[[ Records supplied, beginning ]]

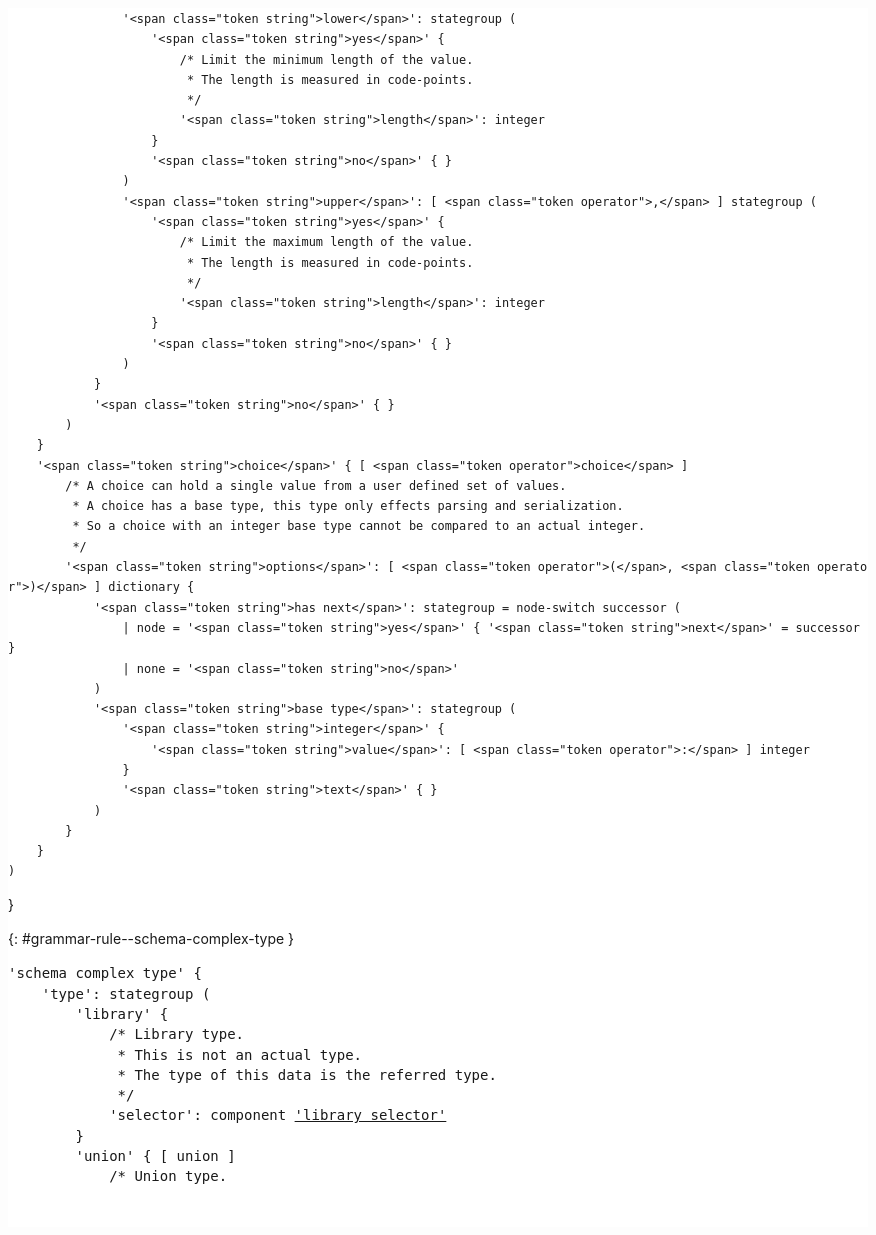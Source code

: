 					'<span class="token string">lower</span>': stategroup (
						'<span class="token string">yes</span>' {
							/* Limit the minimum length of the value.
							 * The length is measured in code-points.
							 */
							'<span class="token string">length</span>': integer
						}
						'<span class="token string">no</span>' { }
					)
					'<span class="token string">upper</span>': [ <span class="token operator">,</span> ] stategroup (
						'<span class="token string">yes</span>' {
							/* Limit the maximum length of the value.
							 * The length is measured in code-points.
							 */
							'<span class="token string">length</span>': integer
						}
						'<span class="token string">no</span>' { }
					)
				}
				'<span class="token string">no</span>' { }
			)
		}
		'<span class="token string">choice</span>' { [ <span class="token operator">choice</span> ]
			/* A choice can hold a single value from a user defined set of values.
			 * A choice has a base type, this type only effects parsing and serialization.
			 * So a choice with an integer base type cannot be compared to an actual integer.
			 */
			'<span class="token string">options</span>': [ <span class="token operator">(</span>, <span class="token operator">)</span> ] dictionary {
				'<span class="token string">has next</span>': stategroup = node-switch successor (
					| node = '<span class="token string">yes</span>' { '<span class="token string">next</span>' = successor }
					| none = '<span class="token string">no</span>'
				)
				'<span class="token string">base type</span>': stategroup (
					'<span class="token string">integer</span>' {
						'<span class="token string">value</span>': [ <span class="token operator">:</span> ] integer
					}
					'<span class="token string">text</span>' { }
				)
			}
		}
	)
}
</pre>
</div>
</div>

{: #grammar-rule--schema-complex-type }
<div class="language-js highlighter-rouge">
<div class="highlight">
<pre class="highlight language-js code-custom">
'<span class="token string">schema complex type</span>' {
	'<span class="token string">type</span>': stategroup (
		'<span class="token string">library</span>' {
			/* Library type.
			 * This is not an actual type.
			 * The type of this data is the referred type.
			 */
			'<span class="token string">selector</span>': component <a href="#grammar-rule--library-selector">'library selector'</a>
		}
		'<span class="token string">union</span>' { [ <span class="token operator">union</span> ]
			/* Union type.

[[ Records supplied, end ]]

• Task to carry out
Look through the material and find each line that includes "actual", then copy it.

• Solution to this task
			 * So a choice with an integer base type cannot be compared to an actual integer.
			 * This is not an actual type.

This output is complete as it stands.